The fact that I went into computers does not mean I went the wrong way. I just went a certain way. And in a Mobius-strip like fashion, it has led me on to drama in human and computer form.

You can go back, you just aren’t the same you when you get there.

Hide the card

There’s this thing I don’t have a word or a phrase for and I’d like to have, so I’m going to talk it over with you and see where we get. Also, it relates in part to a TV series that is presumably coming to the UK soon, so, you know, hang on in here, work with me on this.

I believe that writers can sense a good idea, somehow smell it. Taste it. So far, so obvious: we all recognise when something has potential. But we taste the full strength of that idea and – this is the key bit – we know just how great and effective and powerful it will be when we’ve worked out how to tell it to you.

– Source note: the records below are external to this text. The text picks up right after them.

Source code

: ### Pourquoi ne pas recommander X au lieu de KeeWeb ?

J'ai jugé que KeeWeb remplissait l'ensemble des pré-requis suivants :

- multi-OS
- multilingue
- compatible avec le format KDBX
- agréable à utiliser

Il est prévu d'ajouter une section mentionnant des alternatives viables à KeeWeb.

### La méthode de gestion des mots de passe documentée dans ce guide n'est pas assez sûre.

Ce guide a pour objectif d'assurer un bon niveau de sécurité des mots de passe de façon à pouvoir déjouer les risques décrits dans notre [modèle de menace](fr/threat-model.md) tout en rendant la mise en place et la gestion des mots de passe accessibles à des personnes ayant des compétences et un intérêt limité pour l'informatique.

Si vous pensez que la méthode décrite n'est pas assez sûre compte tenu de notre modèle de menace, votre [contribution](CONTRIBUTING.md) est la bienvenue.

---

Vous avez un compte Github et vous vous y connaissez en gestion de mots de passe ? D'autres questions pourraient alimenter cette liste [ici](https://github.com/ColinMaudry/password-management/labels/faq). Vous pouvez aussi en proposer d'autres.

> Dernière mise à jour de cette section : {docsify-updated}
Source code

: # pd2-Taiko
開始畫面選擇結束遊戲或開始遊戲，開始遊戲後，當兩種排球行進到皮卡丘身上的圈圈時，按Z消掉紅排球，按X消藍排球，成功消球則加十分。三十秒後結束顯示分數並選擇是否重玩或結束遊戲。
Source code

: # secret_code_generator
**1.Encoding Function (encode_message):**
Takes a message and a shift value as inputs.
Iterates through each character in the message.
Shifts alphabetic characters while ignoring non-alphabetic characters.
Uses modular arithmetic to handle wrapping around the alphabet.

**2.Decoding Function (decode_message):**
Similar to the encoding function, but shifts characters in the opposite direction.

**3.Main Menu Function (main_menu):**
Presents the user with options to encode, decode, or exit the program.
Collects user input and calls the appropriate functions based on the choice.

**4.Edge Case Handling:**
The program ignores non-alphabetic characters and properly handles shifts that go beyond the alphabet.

I need an example. Try this. I’m working on a theatre project and after a very intense meeting about all sorts of things to it, I mentioned the ending. I don’t have the script, I haven’t written an outline. As it happens, I can recite to you the opening scenes but after that we have about ninety minutes of I-have-no-idea until we reach the last moments and specifically the last line.

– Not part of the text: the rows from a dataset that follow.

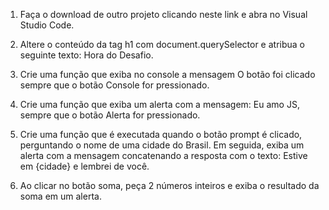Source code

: 1. Faça o download de outro projeto clicando neste link e abra no Visual Studio Code.

2. Altere o conteúdo da tag h1 com document.querySelector e atribua o seguinte texto: Hora do Desafio.

3. Crie uma função que exiba no console a mensagem O botão foi clicado sempre que o botão Console for pressionado.

4. Crie uma função que exiba um alerta com a mensagem: Eu amo JS, sempre que o botão Alerta for pressionado.

5. Crie uma função que é executada quando o botão prompt é clicado, perguntando o nome de uma cidade do Brasil. Em seguida, exiba um alerta com a mensagem concatenando a resposta com o texto: Estive em {cidade} e lembrei de você.

6. Ao clicar no botão soma, peça 2 números inteiros e exiba o resultado da soma em um alerta.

Given who I was working with, I was happy to tell them everything and I needed to in order to get the job done, but I wouldn’t tell them that line. Alan Plater once wrote about a TV idea that he “knows the A and the Z and has a rough idea of B to about K”. I’ve got A, B and Z. So there I am, sitting in a pub, having discussed a project that I’ve worked on for at least 17 months and there is no chance you’ll see before 2016, and I will not tell the ending because I know it sounds weak without the beginning and middle.

Yet.

I struggled to say that I even had an ending because I literally struggled to say, to speak. I got choked up thinking of it. And I do every time. I can remember where I was the moment I first thought of it – I was on a bus going by the Birmingham Rep – and I choked.

I know I’ll get you.

I just have no idea how.

So assuming that I’m right, what is the right phrase for… tasting the idea, smelling the idea, sensing it? The ability to feel the full force of something that has no force until I’ve written everything that takes you on that specific trip from here to there.

I do know that it is tied in to what you reveal and when. (There’s that Suzanne Vega line from Pornographer’s Dream: “What she reveals / and what she conceals / is the key to our pleasure”)

There is a right moment for a story to bring you a particular key fact. Up until then it has to have other great ideas, it has to lead you down other lines that are equally good, equally interesting, but which you can pull away as you reveal the real… something.

The biggest TV drama surprise I can think of was a moment in Battlestar Galactica that I will not spoil even now. But if you saw the show, yes, I mean that one, that moment. And when it was airing, the creator Ronald D Moore used to do a podcast audio commentary: ten or more years on, I can remember him describing this scene as we watched. And he used the term “hide the card”. He kept repeating it – “hide the card, hide the card” – like it was a conjuring trick.

I suppose it was, I suppose all this is, but it feels cheapening to call it that.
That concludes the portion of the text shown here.